The ‘For Dummies” franchise is an extensive collection of guides and reference manuals to help everyday, non-specialists come to terms with pretty much anything you can think of. For example, in one trip to the bookstore you can learn about the origins of the universe, pick up a bit of Hebrew, learn how to play poker and then sell your house. All perhaps whilst building a webpage or optimizing a search engine.

Pincock and Frary do a stellar job of bringing the complexity and the long history of this field to the lay audience. Both authors are experienced science journalists and bring all their skills to bear on the subject at hand. With tight and often witty prose they render even the most challenging ideas and theories into something manageable. This is all accomplished without the reader feeling patronized. Instead, the relaxed touring atmosphere, and the book’s slightly irreverent tone, give the feeling of learning from a trusted guide, rather than being dragged along by a fact-infested lecturer. Of course, all of this will make the book appealing to younger readers too.

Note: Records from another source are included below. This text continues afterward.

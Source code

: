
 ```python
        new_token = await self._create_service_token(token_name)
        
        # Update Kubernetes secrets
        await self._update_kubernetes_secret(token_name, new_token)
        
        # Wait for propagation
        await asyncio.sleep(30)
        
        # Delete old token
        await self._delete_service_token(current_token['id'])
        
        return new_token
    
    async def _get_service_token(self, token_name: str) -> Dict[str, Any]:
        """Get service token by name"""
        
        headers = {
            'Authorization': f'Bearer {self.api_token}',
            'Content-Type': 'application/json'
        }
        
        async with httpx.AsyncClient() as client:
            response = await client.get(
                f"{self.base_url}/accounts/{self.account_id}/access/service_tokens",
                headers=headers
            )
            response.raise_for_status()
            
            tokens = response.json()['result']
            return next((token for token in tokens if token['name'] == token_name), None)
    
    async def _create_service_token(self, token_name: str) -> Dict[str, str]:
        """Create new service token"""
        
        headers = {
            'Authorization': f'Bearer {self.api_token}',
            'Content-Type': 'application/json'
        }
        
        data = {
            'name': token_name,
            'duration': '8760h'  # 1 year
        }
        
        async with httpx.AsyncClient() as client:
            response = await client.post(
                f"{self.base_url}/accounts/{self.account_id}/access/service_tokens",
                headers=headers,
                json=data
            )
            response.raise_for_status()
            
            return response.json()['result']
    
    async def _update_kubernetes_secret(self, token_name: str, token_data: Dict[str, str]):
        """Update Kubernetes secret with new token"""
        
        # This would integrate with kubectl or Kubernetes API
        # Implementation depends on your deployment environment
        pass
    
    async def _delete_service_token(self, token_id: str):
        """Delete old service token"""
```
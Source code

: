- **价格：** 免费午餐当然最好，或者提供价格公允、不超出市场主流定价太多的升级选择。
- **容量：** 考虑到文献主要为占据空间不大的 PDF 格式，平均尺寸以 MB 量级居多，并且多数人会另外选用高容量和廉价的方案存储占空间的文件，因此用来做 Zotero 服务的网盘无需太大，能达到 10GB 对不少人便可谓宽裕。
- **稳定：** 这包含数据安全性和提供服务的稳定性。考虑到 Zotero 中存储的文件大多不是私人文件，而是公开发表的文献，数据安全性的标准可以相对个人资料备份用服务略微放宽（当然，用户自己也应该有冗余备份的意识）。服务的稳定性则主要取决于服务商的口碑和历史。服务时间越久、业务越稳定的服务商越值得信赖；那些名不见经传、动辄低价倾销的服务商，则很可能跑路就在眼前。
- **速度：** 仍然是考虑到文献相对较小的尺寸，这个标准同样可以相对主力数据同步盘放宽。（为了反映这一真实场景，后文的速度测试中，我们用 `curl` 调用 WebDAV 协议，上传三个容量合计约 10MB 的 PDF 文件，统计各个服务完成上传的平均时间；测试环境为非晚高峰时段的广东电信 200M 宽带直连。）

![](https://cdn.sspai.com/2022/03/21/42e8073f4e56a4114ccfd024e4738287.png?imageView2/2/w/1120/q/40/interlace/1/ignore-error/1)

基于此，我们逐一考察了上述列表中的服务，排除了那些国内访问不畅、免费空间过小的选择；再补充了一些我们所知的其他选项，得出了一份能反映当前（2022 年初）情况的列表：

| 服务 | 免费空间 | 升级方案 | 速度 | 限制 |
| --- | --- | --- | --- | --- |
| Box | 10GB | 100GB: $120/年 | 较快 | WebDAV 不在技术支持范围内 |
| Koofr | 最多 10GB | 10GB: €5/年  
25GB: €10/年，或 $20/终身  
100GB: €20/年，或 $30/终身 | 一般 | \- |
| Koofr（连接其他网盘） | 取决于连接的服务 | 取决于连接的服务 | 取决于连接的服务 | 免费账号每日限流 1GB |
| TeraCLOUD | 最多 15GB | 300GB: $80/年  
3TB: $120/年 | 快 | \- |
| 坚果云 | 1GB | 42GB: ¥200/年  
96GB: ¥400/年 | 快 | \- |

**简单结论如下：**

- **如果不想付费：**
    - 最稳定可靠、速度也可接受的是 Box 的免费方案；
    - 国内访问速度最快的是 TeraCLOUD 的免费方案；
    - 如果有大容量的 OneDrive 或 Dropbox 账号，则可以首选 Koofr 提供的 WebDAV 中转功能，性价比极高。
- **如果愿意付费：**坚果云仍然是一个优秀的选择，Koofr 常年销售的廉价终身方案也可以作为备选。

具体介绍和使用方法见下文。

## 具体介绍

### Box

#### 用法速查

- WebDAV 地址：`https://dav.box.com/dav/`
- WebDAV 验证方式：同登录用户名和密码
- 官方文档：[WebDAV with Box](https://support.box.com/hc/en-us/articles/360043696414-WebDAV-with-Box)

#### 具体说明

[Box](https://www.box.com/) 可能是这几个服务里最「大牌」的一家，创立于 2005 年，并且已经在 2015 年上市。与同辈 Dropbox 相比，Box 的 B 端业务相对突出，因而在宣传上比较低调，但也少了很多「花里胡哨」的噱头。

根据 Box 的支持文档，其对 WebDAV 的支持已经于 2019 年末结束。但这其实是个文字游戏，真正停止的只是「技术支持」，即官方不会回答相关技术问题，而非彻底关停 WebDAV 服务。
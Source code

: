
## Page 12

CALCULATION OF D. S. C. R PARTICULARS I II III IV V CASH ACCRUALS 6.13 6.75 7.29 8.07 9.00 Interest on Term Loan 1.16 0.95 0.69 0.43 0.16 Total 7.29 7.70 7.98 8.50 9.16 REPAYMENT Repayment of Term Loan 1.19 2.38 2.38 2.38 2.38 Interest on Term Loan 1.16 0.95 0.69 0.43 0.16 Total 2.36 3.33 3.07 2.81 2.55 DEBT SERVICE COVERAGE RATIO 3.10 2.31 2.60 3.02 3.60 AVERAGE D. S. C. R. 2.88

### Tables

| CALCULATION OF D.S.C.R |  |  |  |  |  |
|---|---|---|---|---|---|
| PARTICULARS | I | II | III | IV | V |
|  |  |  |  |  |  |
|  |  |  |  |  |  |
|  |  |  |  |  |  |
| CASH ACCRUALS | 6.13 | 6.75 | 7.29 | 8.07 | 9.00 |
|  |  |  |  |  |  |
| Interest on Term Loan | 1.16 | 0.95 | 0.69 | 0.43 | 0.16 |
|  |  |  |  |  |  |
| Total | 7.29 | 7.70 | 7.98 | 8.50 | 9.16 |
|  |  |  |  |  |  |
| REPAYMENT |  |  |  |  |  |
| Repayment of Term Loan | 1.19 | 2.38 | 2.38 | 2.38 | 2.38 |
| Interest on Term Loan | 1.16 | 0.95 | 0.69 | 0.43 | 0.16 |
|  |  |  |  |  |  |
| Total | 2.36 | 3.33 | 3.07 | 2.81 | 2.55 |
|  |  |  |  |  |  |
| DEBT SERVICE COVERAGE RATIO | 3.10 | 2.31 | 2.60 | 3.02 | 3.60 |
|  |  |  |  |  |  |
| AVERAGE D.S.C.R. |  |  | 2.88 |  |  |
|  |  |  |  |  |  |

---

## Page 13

The book covers a vast amount of material in a very digestible way. We learn about the great, and not so great minds behind some of astronomy’s grand discoveries. The authors pay particular attention to the women who have made their mark in this field. Of course we learn about the origin of the universe, but we learn about how it might end. Or not, depending on who you ask. There are forays into the realm of atomic particles and their constituents, the nature of dark matter and how to classify a star. Proof of the existence of the cosmic microwave background, which by all rights should be known to every school child, has rightly been described as the most perfect experiment ever devised, and gets good coverage here. Simple line diagrams are plentiful throughout the text, and rather craftily, little icons warn you when it’s getting “too techie”. These sections, marked with a boffin-like character, can be skipped over without missing too much of the central story, another factor making the book a good read for your teenage kids once you’ve finished. The authors even make the bold step of including religion in their story. As they say, “we’re not implying that the religious beliefs and tribal folklore are…untrue. This…is simply a listing of ten ways of looking at the origins of the universe that differ from cosmologist’s views.” Bravo, I say.

Now, in the interests of full disclosure I have to admit that I was married to an astrophysicist so I’ve had quite a lot of informal schooling in astronomy. I’m proud to say that SWIFT, the satellite she helped design, build and launch is even mentioned in the book because of its discovery of over 200 black holes in our “local area”. However, despite her best efforts some areas of research remained beyond my grasp. And having read The Origins of the Universe for Dummies, I still haven’t got the faintest understanding of what string theory is all about. And I’m still confused about quarks, their flavors, spin and all the rest. And I still keep getting the two relativities mixed up. But I will say the authors gave it a very good try.